━━ Extracted entries ━━

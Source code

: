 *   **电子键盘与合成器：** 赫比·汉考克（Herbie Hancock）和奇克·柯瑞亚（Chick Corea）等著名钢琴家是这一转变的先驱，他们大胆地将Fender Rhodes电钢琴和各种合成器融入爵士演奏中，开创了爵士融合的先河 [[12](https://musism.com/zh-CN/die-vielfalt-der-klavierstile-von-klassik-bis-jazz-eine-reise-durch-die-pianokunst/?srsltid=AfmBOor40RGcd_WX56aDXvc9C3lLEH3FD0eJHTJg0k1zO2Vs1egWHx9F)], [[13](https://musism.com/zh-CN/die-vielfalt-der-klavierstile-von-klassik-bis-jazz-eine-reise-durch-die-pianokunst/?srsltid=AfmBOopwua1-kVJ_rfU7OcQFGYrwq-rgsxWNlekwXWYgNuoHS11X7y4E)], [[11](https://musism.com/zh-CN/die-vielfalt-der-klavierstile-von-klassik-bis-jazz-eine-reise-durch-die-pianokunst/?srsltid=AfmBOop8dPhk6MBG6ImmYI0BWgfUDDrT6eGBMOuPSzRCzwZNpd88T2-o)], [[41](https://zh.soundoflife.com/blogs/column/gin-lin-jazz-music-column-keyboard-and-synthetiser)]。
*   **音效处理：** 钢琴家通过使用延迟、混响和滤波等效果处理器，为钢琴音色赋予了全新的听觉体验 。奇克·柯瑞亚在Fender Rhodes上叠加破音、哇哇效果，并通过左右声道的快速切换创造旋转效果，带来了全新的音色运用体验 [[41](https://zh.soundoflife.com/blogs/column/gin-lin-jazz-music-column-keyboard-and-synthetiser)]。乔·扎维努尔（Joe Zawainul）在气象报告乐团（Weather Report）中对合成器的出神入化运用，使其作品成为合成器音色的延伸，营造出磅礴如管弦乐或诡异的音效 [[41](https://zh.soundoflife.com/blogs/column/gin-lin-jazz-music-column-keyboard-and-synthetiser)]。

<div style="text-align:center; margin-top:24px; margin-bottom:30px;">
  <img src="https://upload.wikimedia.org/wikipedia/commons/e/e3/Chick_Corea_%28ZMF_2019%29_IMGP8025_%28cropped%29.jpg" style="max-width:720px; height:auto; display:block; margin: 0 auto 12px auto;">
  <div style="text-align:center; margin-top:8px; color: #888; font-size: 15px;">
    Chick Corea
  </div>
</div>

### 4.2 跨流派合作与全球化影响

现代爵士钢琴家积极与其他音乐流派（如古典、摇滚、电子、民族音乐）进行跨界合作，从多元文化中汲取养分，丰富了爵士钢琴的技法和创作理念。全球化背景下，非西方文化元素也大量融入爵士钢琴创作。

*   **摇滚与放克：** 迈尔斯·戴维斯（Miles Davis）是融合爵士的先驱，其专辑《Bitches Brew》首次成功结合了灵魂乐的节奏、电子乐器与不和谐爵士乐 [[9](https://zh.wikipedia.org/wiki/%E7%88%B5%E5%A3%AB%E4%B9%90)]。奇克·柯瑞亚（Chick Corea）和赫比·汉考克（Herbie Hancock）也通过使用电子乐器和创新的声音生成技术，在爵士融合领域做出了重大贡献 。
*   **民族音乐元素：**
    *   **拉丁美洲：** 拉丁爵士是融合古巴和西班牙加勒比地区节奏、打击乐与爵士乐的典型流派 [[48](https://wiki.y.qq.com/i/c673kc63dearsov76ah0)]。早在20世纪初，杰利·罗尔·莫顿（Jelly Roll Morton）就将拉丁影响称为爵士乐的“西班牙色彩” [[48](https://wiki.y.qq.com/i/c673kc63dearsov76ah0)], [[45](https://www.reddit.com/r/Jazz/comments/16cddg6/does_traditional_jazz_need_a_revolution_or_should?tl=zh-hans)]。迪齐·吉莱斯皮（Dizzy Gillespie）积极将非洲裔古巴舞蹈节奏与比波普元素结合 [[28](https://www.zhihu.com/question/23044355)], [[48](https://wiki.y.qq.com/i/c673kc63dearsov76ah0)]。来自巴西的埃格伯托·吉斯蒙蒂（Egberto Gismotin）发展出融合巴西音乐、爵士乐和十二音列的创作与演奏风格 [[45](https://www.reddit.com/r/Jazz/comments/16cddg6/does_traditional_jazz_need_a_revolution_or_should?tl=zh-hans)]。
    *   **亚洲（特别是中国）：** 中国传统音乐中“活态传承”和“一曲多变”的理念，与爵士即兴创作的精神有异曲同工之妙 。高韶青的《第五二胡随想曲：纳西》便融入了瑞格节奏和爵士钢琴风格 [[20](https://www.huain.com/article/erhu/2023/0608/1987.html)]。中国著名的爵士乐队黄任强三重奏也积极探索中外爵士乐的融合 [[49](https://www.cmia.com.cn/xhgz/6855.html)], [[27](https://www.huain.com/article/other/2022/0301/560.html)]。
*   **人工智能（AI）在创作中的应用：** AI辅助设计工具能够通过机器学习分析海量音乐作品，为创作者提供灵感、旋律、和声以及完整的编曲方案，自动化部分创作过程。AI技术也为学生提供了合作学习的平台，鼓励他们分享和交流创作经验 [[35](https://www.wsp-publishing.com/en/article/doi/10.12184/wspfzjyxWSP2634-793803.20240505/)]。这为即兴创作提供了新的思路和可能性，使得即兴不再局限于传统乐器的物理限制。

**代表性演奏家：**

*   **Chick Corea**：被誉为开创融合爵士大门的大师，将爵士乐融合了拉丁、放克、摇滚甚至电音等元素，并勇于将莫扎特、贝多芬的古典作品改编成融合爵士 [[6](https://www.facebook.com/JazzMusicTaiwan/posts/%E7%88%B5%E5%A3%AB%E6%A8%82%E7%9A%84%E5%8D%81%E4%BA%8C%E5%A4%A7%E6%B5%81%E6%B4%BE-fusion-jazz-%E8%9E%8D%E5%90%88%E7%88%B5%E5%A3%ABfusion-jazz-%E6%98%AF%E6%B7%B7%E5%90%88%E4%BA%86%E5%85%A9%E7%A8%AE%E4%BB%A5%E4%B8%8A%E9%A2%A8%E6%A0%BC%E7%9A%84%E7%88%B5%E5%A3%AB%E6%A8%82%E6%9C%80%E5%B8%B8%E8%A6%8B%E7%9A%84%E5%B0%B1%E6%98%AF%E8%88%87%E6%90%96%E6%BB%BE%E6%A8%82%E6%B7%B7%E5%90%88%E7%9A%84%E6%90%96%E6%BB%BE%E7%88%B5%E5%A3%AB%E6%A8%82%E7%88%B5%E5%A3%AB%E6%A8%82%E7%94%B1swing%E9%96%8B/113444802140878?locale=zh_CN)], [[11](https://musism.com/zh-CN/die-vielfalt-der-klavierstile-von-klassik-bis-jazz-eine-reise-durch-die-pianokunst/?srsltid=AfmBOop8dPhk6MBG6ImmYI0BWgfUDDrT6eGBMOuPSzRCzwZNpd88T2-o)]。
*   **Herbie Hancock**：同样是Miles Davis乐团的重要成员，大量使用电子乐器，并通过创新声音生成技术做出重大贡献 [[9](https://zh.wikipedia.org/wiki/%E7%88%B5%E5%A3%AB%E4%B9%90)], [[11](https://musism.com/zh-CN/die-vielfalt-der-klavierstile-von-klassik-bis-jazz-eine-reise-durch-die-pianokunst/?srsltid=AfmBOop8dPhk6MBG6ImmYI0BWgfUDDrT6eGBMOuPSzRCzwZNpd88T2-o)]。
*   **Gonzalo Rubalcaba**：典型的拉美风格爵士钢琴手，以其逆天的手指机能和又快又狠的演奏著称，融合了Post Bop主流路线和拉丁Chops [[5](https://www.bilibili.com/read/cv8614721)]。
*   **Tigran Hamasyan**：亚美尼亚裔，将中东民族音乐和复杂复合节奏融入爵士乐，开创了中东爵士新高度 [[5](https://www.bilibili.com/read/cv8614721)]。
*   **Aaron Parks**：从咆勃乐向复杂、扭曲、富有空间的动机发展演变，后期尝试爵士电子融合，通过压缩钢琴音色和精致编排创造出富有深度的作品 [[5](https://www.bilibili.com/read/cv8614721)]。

━━━

* **Exercise description**
Report only how many lines in the entries above contain the string "align".

* **Solution for this problem**
2